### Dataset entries
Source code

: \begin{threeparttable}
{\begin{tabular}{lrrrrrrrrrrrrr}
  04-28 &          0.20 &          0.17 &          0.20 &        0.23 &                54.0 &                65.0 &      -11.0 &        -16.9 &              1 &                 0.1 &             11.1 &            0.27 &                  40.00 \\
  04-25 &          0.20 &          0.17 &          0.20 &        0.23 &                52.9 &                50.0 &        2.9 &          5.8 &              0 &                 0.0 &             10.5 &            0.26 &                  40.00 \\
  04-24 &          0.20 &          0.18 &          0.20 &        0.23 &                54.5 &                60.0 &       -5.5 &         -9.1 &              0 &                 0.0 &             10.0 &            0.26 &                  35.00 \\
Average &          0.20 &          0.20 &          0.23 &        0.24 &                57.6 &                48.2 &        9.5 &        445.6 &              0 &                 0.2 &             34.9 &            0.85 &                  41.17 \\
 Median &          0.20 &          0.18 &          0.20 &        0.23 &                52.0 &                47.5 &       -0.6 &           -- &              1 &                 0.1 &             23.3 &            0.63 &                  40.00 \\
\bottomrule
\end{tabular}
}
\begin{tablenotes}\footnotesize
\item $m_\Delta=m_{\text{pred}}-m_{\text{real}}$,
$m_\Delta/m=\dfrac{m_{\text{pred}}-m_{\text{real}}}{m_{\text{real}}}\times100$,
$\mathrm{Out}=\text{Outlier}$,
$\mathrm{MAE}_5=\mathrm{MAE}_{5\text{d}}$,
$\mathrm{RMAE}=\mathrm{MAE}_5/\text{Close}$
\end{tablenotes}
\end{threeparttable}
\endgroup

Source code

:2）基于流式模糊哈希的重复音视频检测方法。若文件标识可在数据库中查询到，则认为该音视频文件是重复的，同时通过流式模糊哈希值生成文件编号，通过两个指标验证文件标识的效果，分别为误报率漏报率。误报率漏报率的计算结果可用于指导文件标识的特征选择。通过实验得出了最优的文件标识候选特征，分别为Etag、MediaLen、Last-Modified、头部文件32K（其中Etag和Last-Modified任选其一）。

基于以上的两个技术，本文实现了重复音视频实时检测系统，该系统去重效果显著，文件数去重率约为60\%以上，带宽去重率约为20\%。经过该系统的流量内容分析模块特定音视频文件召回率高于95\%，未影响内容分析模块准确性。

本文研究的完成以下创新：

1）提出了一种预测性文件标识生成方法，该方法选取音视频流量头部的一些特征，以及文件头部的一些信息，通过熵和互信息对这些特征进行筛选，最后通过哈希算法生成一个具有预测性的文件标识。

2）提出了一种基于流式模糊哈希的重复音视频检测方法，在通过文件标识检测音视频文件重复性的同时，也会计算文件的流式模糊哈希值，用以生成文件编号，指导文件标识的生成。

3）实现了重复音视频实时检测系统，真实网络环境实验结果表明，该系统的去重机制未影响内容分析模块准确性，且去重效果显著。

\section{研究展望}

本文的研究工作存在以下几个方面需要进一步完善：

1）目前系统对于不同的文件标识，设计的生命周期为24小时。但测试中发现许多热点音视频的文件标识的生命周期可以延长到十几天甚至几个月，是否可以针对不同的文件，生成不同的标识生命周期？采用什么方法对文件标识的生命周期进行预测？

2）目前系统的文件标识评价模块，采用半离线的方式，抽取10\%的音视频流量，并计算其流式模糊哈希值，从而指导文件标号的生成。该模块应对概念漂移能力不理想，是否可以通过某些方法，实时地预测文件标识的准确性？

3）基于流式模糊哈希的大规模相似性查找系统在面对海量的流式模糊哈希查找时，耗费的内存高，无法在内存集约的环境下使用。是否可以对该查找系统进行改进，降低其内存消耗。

### Exercise goal
Return the lines from the one containing "3）实现了重复音视频实时检测" through the last line of the records. Include both ends and nothing else.

### Solution to the exercise
3）实现了重复音视频实时检测系统，真实网络环境实验结果表明，该系统的去重机制未影响内容分析模块准确性，且去重效果显著。

\section{研究展望}

本文的研究工作存在以下几个方面需要进一步完善：

1）目前系统对于不同的文件标识，设计的生命周期为24小时。但测试中发现许多热点音视频的文件标识的生命周期可以延长到十几天甚至几个月，是否可以针对不同的文件，生成不同的标识生命周期？采用什么方法对文件标识的生命周期进行预测？

2）目前系统的文件标识评价模块，采用半离线的方式，抽取10\%的音视频流量，并计算其流式模糊哈希值，从而指导文件标号的生成。该模块应对概念漂移能力不理想，是否可以通过某些方法，实时地预测文件标识的准确性？

3）基于流式模糊哈希的大规模相似性查找系统在面对海量的流式模糊哈希查找时，耗费的内存高，无法在内存集约的环境下使用。是否可以对该查找系统进行改进，降低其内存消耗。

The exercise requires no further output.